Though reporting from China suggested new coronavirus cases may have been shrinking, new data from the beginning of February added 14,840 new infections from the Hubei province, the largest one-day increase so far recorded. According to the New York Times, the total number is now at 48,206. As of writing, 1,310 deaths have been recorded.
Fear of the disease spreading will continue to hurt trade, travel and business, especially those businesses in China that were forced to shut down during the outbreak.
Last week we talked about the coronavirus and the impact it will have on the world economy. Since then, cases have increased both in China and outside, cropping up in the United States and elsewhere. Fear of this novel coronavirus will have implications for the world economy, but looking closer reveals the cost to the small businesses that fill in the gaps large manufacturers and factories can’t fill.
Immediate Effects
The virus quarantines tailed off of the new-year holiday celebrations, which the government extended three days to February 2nd. Businesses were kept shut to minimize the outbreak, but despite those efforts the spread has escalated. With some areas still quarantined, the business reopenings that followed have seen scattered results.
Restrictions in the country have kept workers from their jobs. Quarantines mean that some workers still can’t leave their homes despite their business in another town reopening, leading to their companies being short on staff. Checkpoints that screen drivers and passengers on highways for the virus extend travel times an additional four to five hours.

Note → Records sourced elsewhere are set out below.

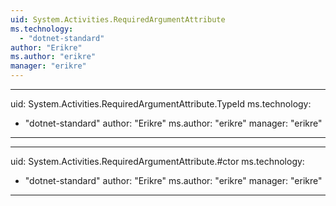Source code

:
 ```yaml
---
uid: System.Activities.RequiredArgumentAttribute
ms.technology: 
  - "dotnet-standard"
author: "Erikre"
ms.author: "erikre"
manager: "erikre"
---
```


---
uid: System.Activities.RequiredArgumentAttribute.TypeId
ms.technology: 
  - "dotnet-standard"
author: "Erikre"
ms.author: "erikre"
manager: "erikre"
---

---
uid: System.Activities.RequiredArgumentAttribute.#ctor
ms.technology: 
  - "dotnet-standard"
author: "Erikre"
ms.author: "erikre"
manager: "erikre"
---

Shipments via air and water have also been slowed, or in some cases entirely stopped. If a small business that depends on distant and foreign deals is off the proverbial map for too long because of resource woes, they may never bounce back as their clients find other ways to meet their needs. That includes other businesses that use their products, or consumers themselves who can’t get the products they want.
What factories can open in the coming weeks may do so with limited capacity for the time being, as labor shortages and lack of parts cripple production. That latter problem reaches far and wide: if one business is missing a vital part for its operation or production, the implication could be a cascade of dysfunction in the supply chain.
By proxy, large businesses are being hurt by the damage to small businesses. The Wall Street Journal reported February 8th that Volkswagen’s production is set to resume on the 17th. The virus caused a disruption to their supply chain that is far more dangerous than the tariffs, which incur a gradual, predictable cost. That’s versus the advent of a serious virus, which led to an immediate halting of production without much warning.
The Trade War, Plus the Virus
Before the virus, China’s factories had seen major headwinds from the tariffs imposed on China by the U.S., which it met with tariffs of its own. At least partially as a result, 2019 was China’s weakest expansion in almost three decades.
But despite its weakening growth and any other shortcomings, China succeeded in making itself a center for goods and services for the rest of the planet. The virus has made that into a problem, as that dependency has caused what would have years ago affected the global economy more minimally to ripple into every industry that associates with China.
Many businesses are now considering moving their production and other dependencies out of China. But will this novel coronavirus be enough to send the rising giant of industry downhill? If it is, the ramifications won’t only be local.